Junioren-Europameisterschaften

Kanu in Solkan (Slowenien)

 

Zum Abschluss sensationelle Silbermedaille für das Damenteam

Reto Schläppi

Zum Abschluss der Junioren-Europameisterschaften in Solkan (Slowenien) holte sich das Schweizer Damenteam mit Melanie Mathys, Selina Zimmermann und Vroni Bitzi völlig überraschend die Silbermedaille über die lange Distanz und klassierte sich klar vor den favorisierten Deutschen und Slowenen. Mit der zweifachen Junioren-Europameisterin Melanie Mathys und der zweiten Schweizerin Selina Zimmermann, die sich in den Einzelrennen auf dem vierten und sechsten Schlussrang klassierte, verfügte das Schweizer Team über zwei sehr starke Fahrerinnen. Die dritte Schweizerin, die Luzernerin Vroni Bitzi war aber klar schwächer einzustufen und wies in den Rennen jeweils einen deutlichen Rückstand auf. Aus diesem Grund rechnete das Schweizer Betreuerteam nicht mit einer Medaille im Team. Die Solothurner Trainerin der Junioren, Kristin Amstutz kann sich den Erfolg aber gut erklären:"Da wir wussten, dass sich Vroni Bitzi   in den Einzelrennen kaum würde durchsetzen können, wurde bei ihr im Training der Fokus ganz auf die Mannschaftsrennen gelegt und sie fuhr die ganze Woche jeden Trainingslauf hinter Melanie oder Selina auf der Heckwelle und gewöhnte sich so an die Mannschaftstaktik. Fahren in der Heckwelle ist vergleichbar mit dem Windschattenfahren bei den Velorennen. Die schwächere Fahrerin wird von der Vorderen mitgezogen und kann so Kräfte sparen. Allerdings ist das auf bewegtem Wasser nicht so einfach und benötigt sehr viel Übung. Vroni hat sich aber die ganze Woche über gesteigert und das Resultat heute ist deutlich mehr als erwartet. Sie ist aber heute über sich herausgewachsen und hat das beste Rennen ihrer Karriere geliefert."
Zumindest für das Teamrennen hatte das sehr flache und fast stehende Wasser in Solkan einen grossen Vorteil für das Schweizer Team. Die beiden Topfahrerinnen konnten Vroni gar auf eine Doppelwelle nehmen, bei der Melanie und Selina nebeneinander fuhren und Vroni Bitzi von beiden Heckwellen profitieren konnte. Diese Form ist auf dem Wildwasser praktisch nicht umsetzbar, da Wellen, Walzen und Steine diese Formation immer wieder auseinanderreissen.
 

 

 

Das Schweizer Damenteam konnte aufgrund der guten Einzelränge von Melanie Mathys und Selina Zimmermann als Letzte starten und waren so bestens über ihren aktuellen Rang informiert. Sie gerieten im oberen Teil aber schnell in Rückstand und bei der zweiten Zwischenzeit hatten sie bereits mehr als zehn Sekunden Rückstand auf einen Medaillenrang. Erst im sehr flachen Schlussteil konnte die eingeübte Mannschaftstaktik effizient umgesetzt werden und das Schweizer Damenteam setzte zu einer fulminaten Aufholjagd an, die den Drei im Ziel die Silbermedaille einbrachte.
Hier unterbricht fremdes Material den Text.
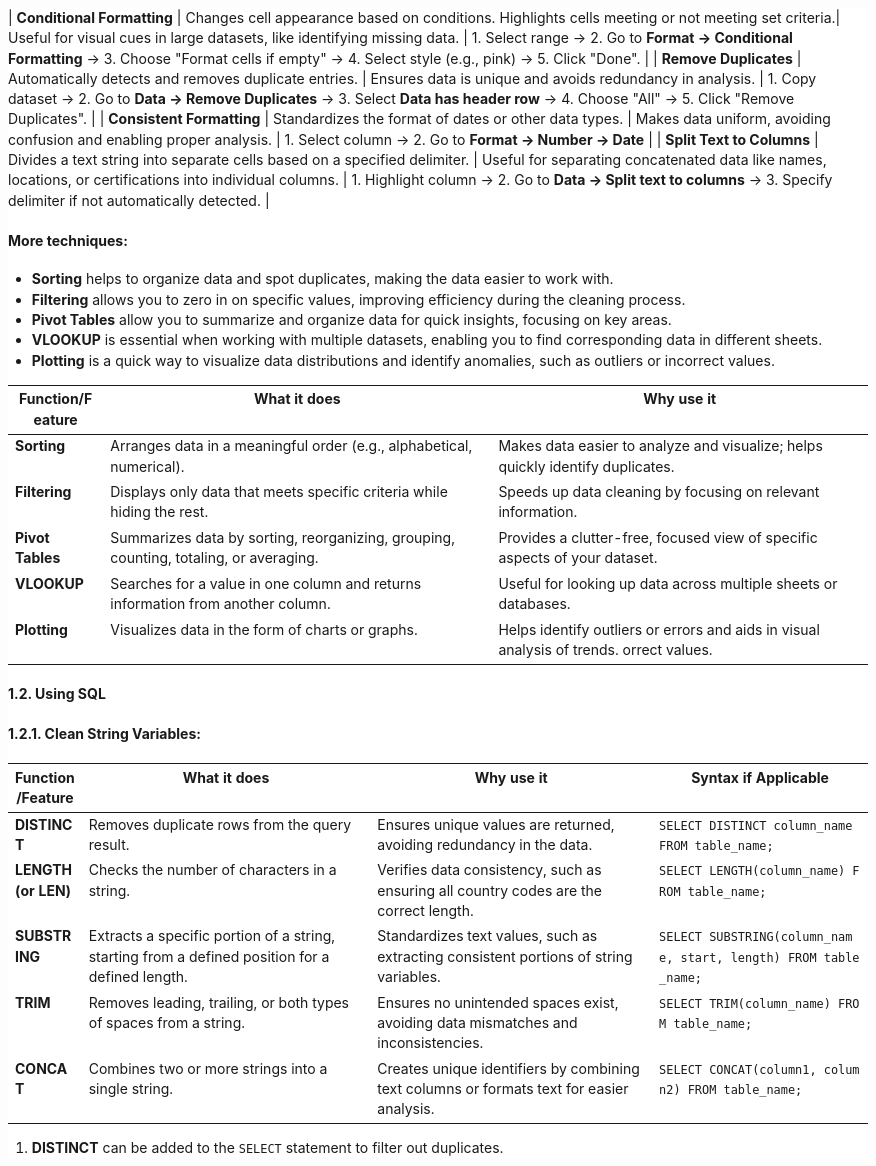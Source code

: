 | **Conditional Formatting** | Changes cell appearance based on conditions. Highlights cells meeting or not meeting set criteria.| Useful for visual cues in large datasets, like identifying missing data.                                     | 1. Select range → 2. Go to **Format → Conditional Formatting** → 3. Choose "Format cells if empty" → 4. Select style (e.g., pink) → 5. Click "Done".              |
| **Remove Duplicates**      | Automatically detects and removes duplicate entries.                                              | Ensures data is unique and avoids redundancy in analysis.                                                    | 1. Copy dataset → 2. Go to **Data → Remove Duplicates** → 3. Select **Data has header row** → 4. Choose "All" → 5. Click "Remove Duplicates".                     |
| **Consistent Formatting**  | Standardizes the format of dates or other data types.                                             | Makes data uniform, avoiding confusion and enabling proper analysis.                                         | 1. Select column → 2. Go to **Format → Number → Date**                                                                                                            |
| **Split Text to Columns**  | Divides a text string into separate cells based on a specified delimiter.                         | Useful for separating concatenated data like names, locations, or certifications into individual columns.    | 1. Highlight column → 2. Go to **Data → Split text to columns** → 3. Specify delimiter if not automatically detected.                                             |


#### More techniques:
- **Sorting** helps to organize data and spot duplicates, making the data easier to work with.
- **Filtering** allows you to zero in on specific values, improving efficiency during the cleaning process.
- **Pivot Tables** allow you to summarize and organize data for quick insights, focusing on key areas.
- **VLOOKUP** is essential when working with multiple datasets, enabling you to find corresponding data in different sheets.
- **Plotting** is a quick way to visualize data distributions and identify anomalies, such as outliers or incorrect values.


| **Function/Feature** | **What it does**                                             | **Why use it**                                                                 |
|-----------------------|------------------------------------------------------------|--------------------------------------------------------------------------------|
| **Sorting**           | Arranges data in a meaningful order (e.g., alphabetical, numerical). | Makes data easier to analyze and visualize; helps quickly identify duplicates. |
| **Filtering**         | Displays only data that meets specific criteria while hiding the rest. | Speeds up data cleaning by focusing on relevant information.                   |
| **Pivot Tables**      | Summarizes data by sorting, reorganizing, grouping, counting, totaling, or averaging. | Provides a clutter-free, focused view of specific aspects of your dataset.     |
| **VLOOKUP**           | Searches for a value in one column and returns information from another column. | Useful for looking up data across multiple sheets or databases.                |
| **Plotting**          | Visualizes data in the form of charts or graphs.          | Helps identify outliers or errors and aids in visual analysis of trends.  orrect values.


#### 1.2. Using SQL

#### 1.2.1. Clean String Variables:

| **Function/Feature** | **What it does**                                                                                       | **Why use it**                                                                                               | **Syntax if Applicable**                                                                         |
|-----------------------|------------------------------------------------------------------------------------------------------|--------------------------------------------------------------------------------------------------------------|-------------------------------------------------------------------------------------------------|
| **DISTINCT**          | Removes duplicate rows from the query result.                                                       | Ensures unique values are returned, avoiding redundancy in the data.                                         | `SELECT DISTINCT column_name FROM table_name;`                                                  |
| **LENGTH (or LEN)**   | Checks the number of characters in a string.                                                        | Verifies data consistency, such as ensuring all country codes are the correct length.                        | `SELECT LENGTH(column_name) FROM table_name;`                                                   |
| **SUBSTRING**         | Extracts a specific portion of a string, starting from a defined position for a defined length.      | Standardizes text values, such as extracting consistent portions of string variables.                        | `SELECT SUBSTRING(column_name, start, length) FROM table_name;`                                 |
| **TRIM**              | Removes leading, trailing, or both types of spaces from a string.                                   | Ensures no unintended spaces exist, avoiding data mismatches and inconsistencies.                            | `SELECT TRIM(column_name) FROM table_name;`                                                     |
| **CONCAT**            | Combines two or more strings into a single string.                                                 | Creates unique identifiers by combining text columns or formats text for easier analysis.                    | `SELECT CONCAT(column1, column2) FROM table_name;`                                              |


1. **DISTINCT** can be added to the `SELECT` statement to filter out duplicates.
Auch das das Schweizer Herrenteam mit Jonas Tschirren, Alistair Smorthit und Urs Zimmermann zeigte eine gute Leistung und klassierte sich wie bereits im Teamsprint auf dem guten sechsten Schlussrang.
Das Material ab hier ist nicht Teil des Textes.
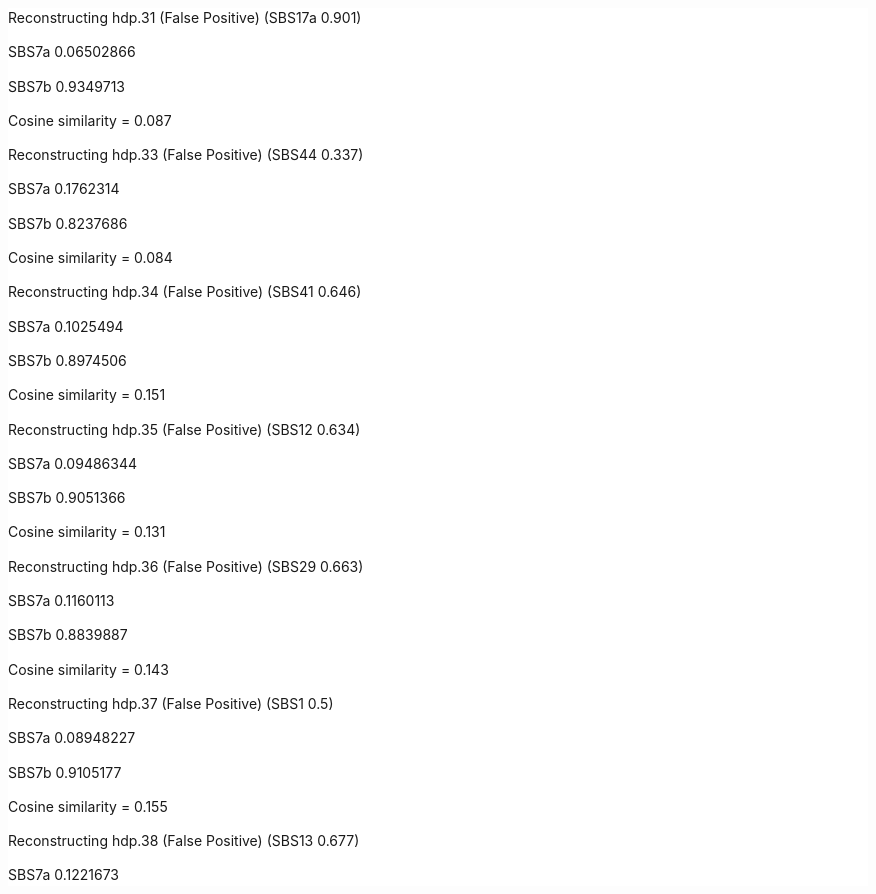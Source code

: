 

Reconstructing hdp.31 (False Positive) (SBS17a 0.901)

SBS7a 0.06502866

SBS7b 0.9349713

Cosine similarity = 0.087




Reconstructing hdp.33 (False Positive) (SBS44 0.337)

SBS7a 0.1762314

SBS7b 0.8237686

Cosine similarity = 0.084




Reconstructing hdp.34 (False Positive) (SBS41 0.646)

SBS7a 0.1025494

SBS7b 0.8974506

Cosine similarity = 0.151




Reconstructing hdp.35 (False Positive) (SBS12 0.634)

SBS7a 0.09486344

SBS7b 0.9051366

Cosine similarity = 0.131




Reconstructing hdp.36 (False Positive) (SBS29 0.663)

SBS7a 0.1160113

SBS7b 0.8839887

Cosine similarity = 0.143




Reconstructing hdp.37 (False Positive) (SBS1 0.5)

SBS7a 0.08948227

SBS7b 0.9105177

Cosine similarity = 0.155




Reconstructing hdp.38 (False Positive) (SBS13 0.677)

SBS7a 0.1221673
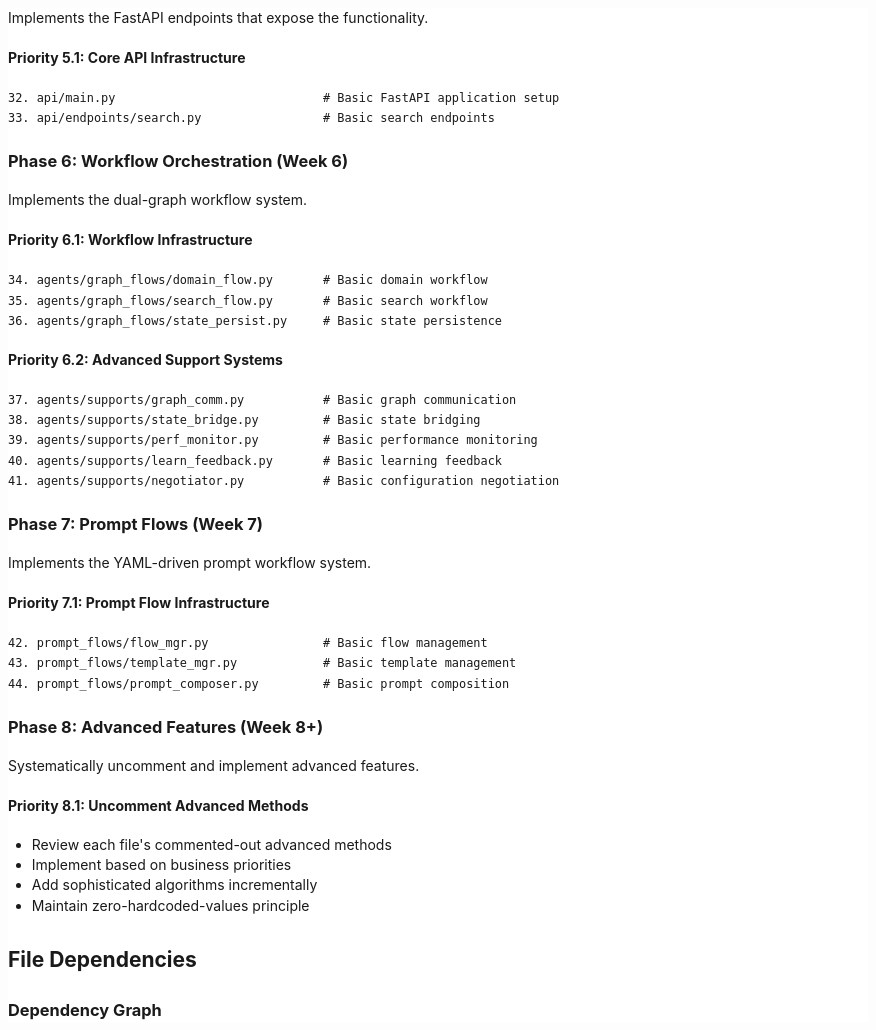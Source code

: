 Implements the FastAPI endpoints that expose the functionality.

#### **Priority 5.1: Core API Infrastructure**
```
32. api/main.py                             # Basic FastAPI application setup
33. api/endpoints/search.py                 # Basic search endpoints
```

### **Phase 6: Workflow Orchestration (Week 6)**

Implements the dual-graph workflow system.

#### **Priority 6.1: Workflow Infrastructure**
```
34. agents/graph_flows/domain_flow.py       # Basic domain workflow
35. agents/graph_flows/search_flow.py       # Basic search workflow
36. agents/graph_flows/state_persist.py     # Basic state persistence
```

#### **Priority 6.2: Advanced Support Systems**
```
37. agents/supports/graph_comm.py           # Basic graph communication
38. agents/supports/state_bridge.py         # Basic state bridging
39. agents/supports/perf_monitor.py         # Basic performance monitoring
40. agents/supports/learn_feedback.py       # Basic learning feedback
41. agents/supports/negotiator.py           # Basic configuration negotiation
```

### **Phase 7: Prompt Flows (Week 7)**

Implements the YAML-driven prompt workflow system.

#### **Priority 7.1: Prompt Flow Infrastructure**
```
42. prompt_flows/flow_mgr.py                # Basic flow management
43. prompt_flows/template_mgr.py            # Basic template management
44. prompt_flows/prompt_composer.py         # Basic prompt composition
```

### **Phase 8: Advanced Features (Week 8+)**

Systematically uncomment and implement advanced features.

#### **Priority 8.1: Uncomment Advanced Methods**
- Review each file's commented-out advanced methods
- Implement based on business priorities
- Add sophisticated algorithms incrementally
- Maintain zero-hardcoded-values principle

## File Dependencies

### **Dependency Graph**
Mit der Silbermedaille im Team endet die sehr erfolgreiche Junioren-Karriere der Solothurnerin Melanie Mathys, wie sie begonnen hat, mit einem Triumph. Als gerade mal Fünfzehnjährige überraschte sie an der Heim-WM 2009 alle und gewann aus dem Nichts ihren ersten Weltmeistertitel. Danach war sie vier Jahre lang im Juniorenbereich kaum zu bezwingen und schloss ihre Juniorenkarriere dieses Wochenende in Slowenien mit dem Gewinn beider EM-Titel und der Team-Silbermedaille ab.

 

Zweiter EM-Titel für Melanie Mathys

Reto Schläppi

Einen Tag nach dem Sieg an den Junioren-Europameisterschaften über die klassische Distanz konnte sich die Solothurnerin zum ersten Mal auch im Sprint durchsetzen. Sie gewann den Finaldurchgang mit dem knappen Vorsprung von 12 Hundertstelsekunden auf die Italienerin Costanza Bonaccorsi und schloss damit ihr letztes internationales Juniorenrennen mit dem totalen Triumph ab.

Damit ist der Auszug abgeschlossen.